** DATASET ENTRIES follows **
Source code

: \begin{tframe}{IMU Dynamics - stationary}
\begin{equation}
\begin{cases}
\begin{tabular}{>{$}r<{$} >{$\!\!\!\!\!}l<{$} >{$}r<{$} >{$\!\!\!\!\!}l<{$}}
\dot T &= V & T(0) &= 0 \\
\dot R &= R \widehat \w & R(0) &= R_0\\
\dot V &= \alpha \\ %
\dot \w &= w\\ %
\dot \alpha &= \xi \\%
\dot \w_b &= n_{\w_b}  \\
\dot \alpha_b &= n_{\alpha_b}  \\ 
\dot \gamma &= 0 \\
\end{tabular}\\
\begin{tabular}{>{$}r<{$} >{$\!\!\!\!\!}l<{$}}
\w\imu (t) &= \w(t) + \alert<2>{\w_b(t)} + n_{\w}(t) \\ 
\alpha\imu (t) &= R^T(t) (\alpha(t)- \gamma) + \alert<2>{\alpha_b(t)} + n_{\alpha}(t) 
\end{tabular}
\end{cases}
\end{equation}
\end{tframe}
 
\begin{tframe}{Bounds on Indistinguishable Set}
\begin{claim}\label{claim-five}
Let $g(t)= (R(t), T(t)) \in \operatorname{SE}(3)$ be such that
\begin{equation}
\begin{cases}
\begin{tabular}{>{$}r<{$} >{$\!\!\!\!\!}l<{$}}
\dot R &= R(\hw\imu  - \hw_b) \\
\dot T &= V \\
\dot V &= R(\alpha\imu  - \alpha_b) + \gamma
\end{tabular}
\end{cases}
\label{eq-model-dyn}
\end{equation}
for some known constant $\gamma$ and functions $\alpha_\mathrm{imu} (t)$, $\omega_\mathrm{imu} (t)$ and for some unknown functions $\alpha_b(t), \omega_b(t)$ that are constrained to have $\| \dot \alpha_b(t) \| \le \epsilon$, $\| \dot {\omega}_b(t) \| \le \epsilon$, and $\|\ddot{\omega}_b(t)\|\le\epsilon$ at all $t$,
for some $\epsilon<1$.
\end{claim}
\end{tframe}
** End of DATASET ENTRIES **
EXERCISE BRIEF =>
Please write out exactly the line containing "R &= R(\hw\imu" and every line after it through the end of the records, nothing more.

RESPONSE TO THE EXERCISE =>
\dot R &= R(\hw\imu  - \hw_b) \\
\dot T &= V \\
\dot V &= R(\alpha\imu  - \alpha_b) + \gamma
\end{tabular}
\end{cases}
\label{eq-model-dyn}
\end{equation}
for some known constant $\gamma$ and functions $\alpha_\mathrm{imu} (t)$, $\omega_\mathrm{imu} (t)$ and for some unknown functions $\alpha_b(t), \omega_b(t)$ that are constrained to have $\| \dot \alpha_b(t) \| \le \epsilon$, $\| \dot {\omega}_b(t) \| \le \epsilon$, and $\|\ddot{\omega}_b(t)\|\le\epsilon$ at all $t$,
for some $\epsilon<1$.
\end{claim}
\end{tframe}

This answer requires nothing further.